The above ways have the same problems as Answer 2 and do not preserve the integrity of the file. However, you can use a regular expression to convert the date having a proper format. But to do so, you may need to write even longer code.

Anyway, can you do the above way EASILY during logging into the server with SSH? For example, do you write the above code for every log of not only /var/log/secure but also Apache, etc.? This is not a one-liner, but a script, and it will kill your SSH session while you're staring at Stack Overflow.

Problems between Shell and UNIX commands

The question exposes the weakness of the Shell and UNIX commands.

Problem 1

Typical UNIX commands are connected using Shell's pipes.

  • The command takes the ENTIRE standard input and processes it.
  • The pipe passes the ENTIRE standard input to the command.

That's why Shell is called a "glue language" sometimes. This idea is very powerful, but at the cost of it, each command cannot "choose what to process". As a result, most commands cannot handle the files or the input "partially".

Problem 2

On the other hand, some commands can "choose what to process". They are sed, awk, perl, etc. In other words, if the solution requires partial modification of the data, you have to use those interpreters.

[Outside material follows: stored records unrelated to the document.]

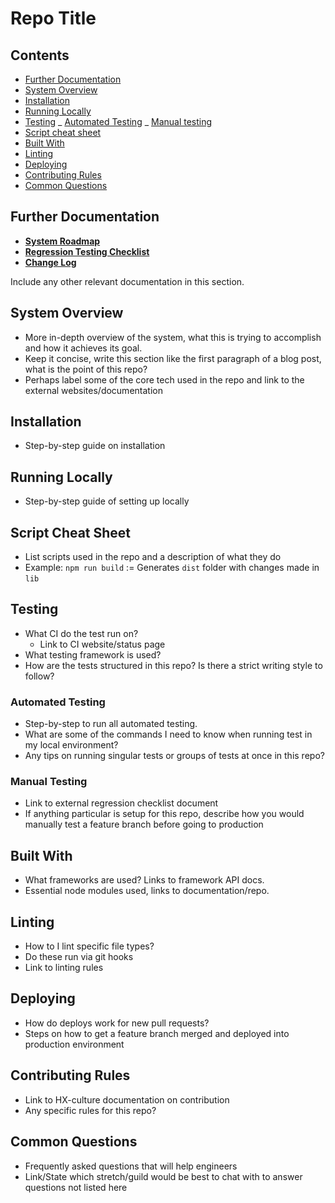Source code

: # Repo Title

<!-- Not all of these are essential but keep this in mind for the repo you are using
![Build badge]() ![Test Coverage]() ![npm package]() -->

<!--Short sentence on what the repo does-->

## Contents

- [Further Documentation](#further-documentation)
- [System Overview](#system-overview)
- [Installation](#installation)
- [Running Locally](#running-locally)
- [Testing](#testing)
  _ [Automated Testing](#automated)
  _ [Manual testing](#manual)
- [Script cheat sheet](#cheat-sheet)
- [Built With](#built-with)
- [Linting](#linting)
- [Deploying](#deploying)
- [Contributing Rules](#contributing-rules)
- [Common Questions](#common-questions)

## Further Documentation

<!-- Examples of some documentation to link from the readme -->

- **[System Roadmap]()**
- **[Regression Testing Checklist]()**
- **[Change Log]()**

Include any other relevant documentation in this section.

## System Overview

- More in-depth overview of the system, what this is trying to accomplish and how it achieves its goal.
- Keep it concise, write this section like the first paragraph of a blog post, what is the point of this repo?
- Perhaps label some of the core tech used in the repo and link to the external websites/documentation

## Installation

- Step-by-step guide on installation

## Running Locally

- Step-by-step guide of setting up locally

## Script Cheat Sheet

- List scripts used in the repo and a description of what they do
- Example: `npm run build` := Generates `dist` folder with changes made in `lib`

## Testing

- What CI do the test run on?
  - Link to CI website/status page
- What testing framework is used?
- How are the tests structured in this repo? Is there a strict writing style to follow?

### Automated Testing

- Step-by-step to run all automated testing.
- What are some of the commands I need to know when running test in my local environment?
- Any tips on running singular tests or groups of tests at once in this repo?

### Manual Testing

- Link to external regression checklist document
- If anything particular is setup for this repo, describe how you would manually test a feature branch before going to production

## Built With

- What frameworks are used? Links to framework API docs.
- Essential node modules used, links to documentation/repo.

## Linting

- How to I lint specific file types?
- Do these run via git hooks
- Link to linting rules

## Deploying

- How do deploys work for new pull requests?
- Steps on how to get a feature branch merged and deployed into production environment

## Contributing Rules

- Link to HX-culture documentation on contribution
- Any specific rules for this repo?

## Common Questions

- Frequently asked questions that will help engineers
- Link/State which stretch/guild would be best to chat with to answer questions not listed here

Also, when using these commands, "choose what to process" and "process the data" must be done in the same world provided by the command.

## Choose the lines between particular two lines (one includes AAA, another one includes BBB)
## ..and modify the chosen lines.
... | sed '/AAA/,/BBB/{ s/hoge/fuga/g }'

## Choose 1st, 3rd columns
## ..and modify them
... | awk '{gsub("A","B",$1);gsub("B","C",$3);print}'

## Choose the part matched with the regex
## ..and modify the part
... | perl -nle '/^(......)(...)/; $a=$1;$b=$2; $b =~ s/./@/g; print "$a$b"'

That forces you to make a "script" (that is no longer the "one-liner" in many cases). Because in this world, you have to follow the restriction of the interpreter.

Problem 3

There is a way to create the one-liner as simply as possible without involving the above complications. It's calling the command from within the while statements or the interpreter.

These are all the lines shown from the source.